[Python-Dev] Big trouble in CVS Python

Tim Peters tim_one@email.msn.com
Sun, 13 Apr 2003 18:07:05 -0400


[Jeremy Hylton]
> We've had a lot of changes to the function call implementation over the
> last couple of months.  What's the chance that this is just the first
> time we've noticed the problem?

Slim, I think -- anything systematically screwing up refcounts on calls
would have lots of opportunities to create trouble.  This one was unique and
shy.

> Seems pretty plausible that the recent GC changes just exposed an
> earlier bug.

For all the code changes, the only intended semantic difference was in
has_finalizer's implementation details.  So that didn't seem likely either.

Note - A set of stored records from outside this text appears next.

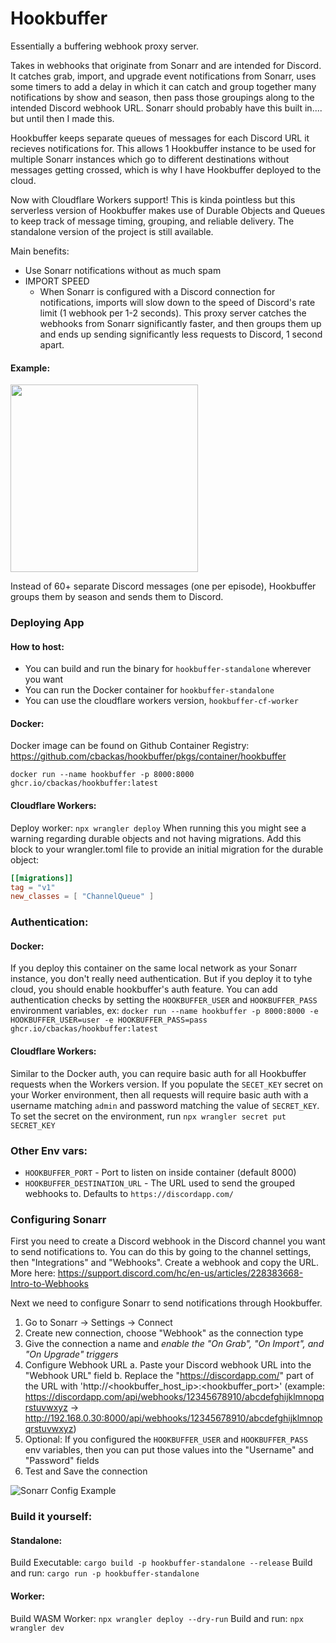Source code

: # Hookbuffer

Essentially a buffering webhook proxy server.

Takes in webhooks that originate from Sonarr and are intended for Discord. It catches grab, import, and upgrade event notifications from Sonarr, uses some timers to add a delay in which it can catch and group together many notifications by show and season, then pass those groupings along to the intended Discord webhook URL. Sonarr should probably have this built in.... but until then I made this.

Hookbuffer keeps separate queues of messages for each Discord URL it recieves notifications for. This allows 1 Hookbuffer instance to be used for multiple Sonarr instances which go to different destinations without messages getting crossed, which is why I have Hookbuffer deployed to the cloud.

Now with Cloudflare Workers support! This is kinda pointless but this serverless version of Hookbuffer makes use of Durable Objects and Queues to keep track of message timing, grouping, and reliable delivery. The standalone version of the project is still available.

Main benefits:
- Use Sonarr notifications without as much spam
- IMPORT SPEED
    - When Sonarr is configured with a Discord connection for notifications, imports will slow down to the speed of Discord's rate limit (1 webhook per 1-2 seconds). This proxy server catches the webhooks from Sonarr significantly faster, and then groups them up and ends up sending significantly less requests to Discord, 1 second apart.

#### Example:

<img src="/assets/example_results.png" width="300">

Instead of 60+ separate Discord messages (one per episode), Hookbuffer groups them by season and sends them to Discord.

### Deploying App

#### How to host:
- You can build and run the binary for `hookbuffer-standalone` wherever you want
- You can run the Docker container for `hookbuffer-standalone`
- You can use the cloudflare workers version, `hookbuffer-cf-worker`

#### Docker:

Docker image can be found on Github Container Registry: https://github.com/cbackas/hookbuffer/pkgs/container/hookbuffer

`docker run --name hookbuffer -p 8000:8000 ghcr.io/cbackas/hookbuffer:latest`

#### Cloudflare Workers:

Deploy worker: `npx wrangler deploy`
When running this you might see a warning regarding durable objects and not having migrations. Add this block to your wrangler.toml file to provide an initial migration for the durable object:
```toml
[[migrations]]
tag = "v1"
new_classes = [ "ChannelQueue" ]

```

### Authentication:

#### Docker:
If you deploy this container on the same local network as your Sonarr instance, you don't really need authentication. But if you deploy it to tyhe cloud, you should enable hookbuffer's auth feature. You can add authentication checks by setting the `HOOKBUFFER_USER` and `HOOKBUFFER_PASS` environment variables, ex:
`docker run --name hookbuffer -p 8000:8000 -e HOOKBUFFER_USER=user -e HOOKBUFFER_PASS=pass ghcr.io/cbackas/hookbuffer:latest`

#### Cloudflare Workers:
Similar to the Docker auth, you can require basic auth for all Hookbuffer requests when the Workers version. If you populate the `SECET_KEY` secret on your Worker environment, then all requests will require basic auth with a username matching `admin` and password matching the value of `SECRET_KEY`. To set the secret on the environment, run `npx wrangler secret put SECRET_KEY`

### Other Env vars:
- `HOOKBUFFER_PORT` - Port to listen on inside container (default 8000)
- `HOOKBUFFER_DESTINATION_URL` - The URL used to send the grouped webhooks to. Defaults to `https://discordapp.com/`

### Configuring Sonarr
First you need to create a Discord webhook in the Discord channel you want to send notifications to. You can do this by going to the channel settings, then "Integrations" and "Webhooks". Create a webhook and copy the URL. More here: https://support.discord.com/hc/en-us/articles/228383668-Intro-to-Webhooks

Next we need to configure Sonarr to send notifications through Hookbuffer.
1. Go to Sonarr -> Settings -> Connect
2. Create new connection, choose "Webhook" as the connection type
3. Give the connection a name and *enable the "On Grab", "On Import", and "On Upgrade" triggers*
4. Configure Webhook URL
	a. Paste your Discord webhook URL into the "Webhook URL" field
    b. Replace the "https://discordapp.com/" part of the URL with 'http://\<hookbuffer_host_ip\>:\<hookbuffer_port\>' (example: https://discordapp.com/api/webhooks/12345678910/abcdefghijklmnopqrstuvwxyz -> http://192.168.0.30:8000/api/webhooks/12345678910/abcdefghijklmnopqrstuvwxyz)
5. Optional: If you configured the `HOOKBUFFER_USER` and `HOOKBUFFER_PASS` env variables, then you can put those values into the "Username" and "Password" fields
6. Test and Save the connection

![Sonarr Config Example](/assets/example_sonarr_config.png)

### Build it yourself:

#### Standalone:
Build Executable: `cargo build -p hookbuffer-standalone --release`
Build and run: `cargo run -p hookbuffer-standalone`

#### Worker:
Build WASM Worker: `npx wrangler deploy --dry-run`
Build and run: `npx wrangler dev`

Turned out that the damaged co_consts was attached to the test that
exercised the new C code at fault.  The code was compiled gazillions of
cycles before the test was executed, though, and gazillions more cycles
passed before GC bumped into the damage.  If gc hadn't bumped into it, the
memory would have gotten allocated to some other float, and then would have
been decref'ed incorrectly when the original co_consts got deallocated.  So
it *could* have been much harder to track down <shudder>.

What I still don't grasp is why a debug run never failed with a
negative-refcount error.  Attaching the prematurely-freed float to the float
free list doesn't change its refcount field -- that remains 0.  So if it was
still in the free list when the original co_consts got reclaimed, we should
have had a negrefcnt death.  OTOH, if the memory was handed out to another
float, then when the original co_consts got reclaimed it would have knocked
that float's refcount down too, which should lead to a negrefcnt death
later.  Maybe co_consts never did get reclaimed?  I'm not clear on how much
we let slide at shutdown.